L’existence de holdings, des sociétés financières qui détiennent elles-mêmes des parts d’entreprises, permet de classer leurs avoirs dans la catégorie des biens professionnels, qui ne constituent pas un revenu pour l’administration fiscale et ne sont donc pas imposés. Les milliardaires ne paient donc presque plus d’impôts en fonction de leur fortune, moins de 2 % en moyenne, puisque les revenus du capital, dont les dividendes, sont les moins taxés et qu’ils pratiquent, comme la loi les y autorise ou plutôt les y invite, « l’optimisation fiscale » de façon massive avec l’aide de cabinets d’experts dédiés à ces tâches. En 2024, la famille Arnault par exemple s’est versé 3,1 milliards d’euros de dividendes. Ceux-ci, conservés dans des holdings, ne seront pas taxés, la taxation des transferts entre une société mère et ses « filles » étant même interdite dans l’Union européenne.

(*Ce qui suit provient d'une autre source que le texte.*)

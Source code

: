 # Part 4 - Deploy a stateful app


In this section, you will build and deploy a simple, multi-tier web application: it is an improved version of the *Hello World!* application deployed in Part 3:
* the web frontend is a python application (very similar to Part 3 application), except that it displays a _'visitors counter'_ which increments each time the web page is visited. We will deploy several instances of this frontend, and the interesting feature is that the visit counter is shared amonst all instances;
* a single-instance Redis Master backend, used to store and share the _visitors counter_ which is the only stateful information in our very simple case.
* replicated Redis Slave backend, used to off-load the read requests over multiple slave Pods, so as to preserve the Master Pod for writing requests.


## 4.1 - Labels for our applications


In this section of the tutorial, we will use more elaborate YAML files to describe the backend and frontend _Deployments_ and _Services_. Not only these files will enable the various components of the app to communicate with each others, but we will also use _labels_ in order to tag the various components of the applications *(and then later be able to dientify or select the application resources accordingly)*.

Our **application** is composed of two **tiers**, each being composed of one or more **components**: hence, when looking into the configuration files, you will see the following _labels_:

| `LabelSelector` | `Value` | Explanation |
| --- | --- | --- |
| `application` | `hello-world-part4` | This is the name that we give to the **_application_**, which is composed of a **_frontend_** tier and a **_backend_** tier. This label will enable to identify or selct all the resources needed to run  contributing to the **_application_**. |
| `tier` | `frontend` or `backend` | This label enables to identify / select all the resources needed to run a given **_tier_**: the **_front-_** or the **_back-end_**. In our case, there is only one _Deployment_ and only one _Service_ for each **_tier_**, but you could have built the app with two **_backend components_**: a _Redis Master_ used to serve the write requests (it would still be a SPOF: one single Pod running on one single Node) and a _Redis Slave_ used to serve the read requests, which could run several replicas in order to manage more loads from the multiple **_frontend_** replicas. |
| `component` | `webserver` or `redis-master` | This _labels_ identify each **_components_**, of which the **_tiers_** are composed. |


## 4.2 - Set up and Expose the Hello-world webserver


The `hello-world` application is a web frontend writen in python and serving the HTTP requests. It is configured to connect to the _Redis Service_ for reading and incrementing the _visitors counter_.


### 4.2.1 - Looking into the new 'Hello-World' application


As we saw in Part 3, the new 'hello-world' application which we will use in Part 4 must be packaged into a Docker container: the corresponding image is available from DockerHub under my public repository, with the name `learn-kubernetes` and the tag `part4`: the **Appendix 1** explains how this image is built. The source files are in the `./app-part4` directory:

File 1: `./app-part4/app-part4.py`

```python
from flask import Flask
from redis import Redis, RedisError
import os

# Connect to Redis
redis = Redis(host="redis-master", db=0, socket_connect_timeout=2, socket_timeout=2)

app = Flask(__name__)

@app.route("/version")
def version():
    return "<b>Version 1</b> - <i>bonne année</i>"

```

À l’échelle mondiale, celle des grands groupes monopolistiques, l’impôt versé par les milliardaires sur leur patrimoine était estimé en 2023 entre 0 et 0,5 % alors que leur fortune continuait à croître dans des proportions bien supérieures, de l’ordre de 8 à 10 % par an.

En France, le total des 500 plus grandes fortunes, dont 145 milliardaires (contre 16 en 1996), est ainsi passé de 200 milliards à 1 128 milliards d’euros durant les seules quinze dernières années, soit une progression de près de 500 %5. Aujourd’hui, ces 500 parasites pèsent l’équivalent de 42 % du produit intérieur brut, contre 6 % il y a trente ans ! Et les mêmes prétendent encore être contraints par la concurrence d’intensifier les cadences, de licencier des travailleurs dont ils tirent pourtant la plus-value à la source de leurs profits ou de fermer des entreprises.

Il y a effectivement de quoi nourrir une véritable haine de classe contre les dynasties bourgeoises qui possèdent ces sommes gigantesques et le pouvoir exorbitant qu’elles leur donnent sur la société tout entière. Mais ce n’est pas à cela que répondent un Gabriel Zucman ni un Thomas Piketty, avec lequel il a collaboré, ni les organisations syndicales et politiques qui se réclament d’eux, ni les nombreux intellectuels qui ont signé des tribunes pour en réclamer l’adoption, dont Olivier Blanchard, ex-chef économiste du FMI et Jean Pisani-Ferry, ancien conseiller économique du candidat Macron en 2017. La bourgeoisie nourrit d’ailleurs elle-même en son sein des collectifs de millionnaires qui s’expriment dans ce sens dans les médias. En réclamant que les gouvernements les taxent davantage, ils nourrissent un vaste écran de fumée que la gauche, en France, a très largement contribué à produire.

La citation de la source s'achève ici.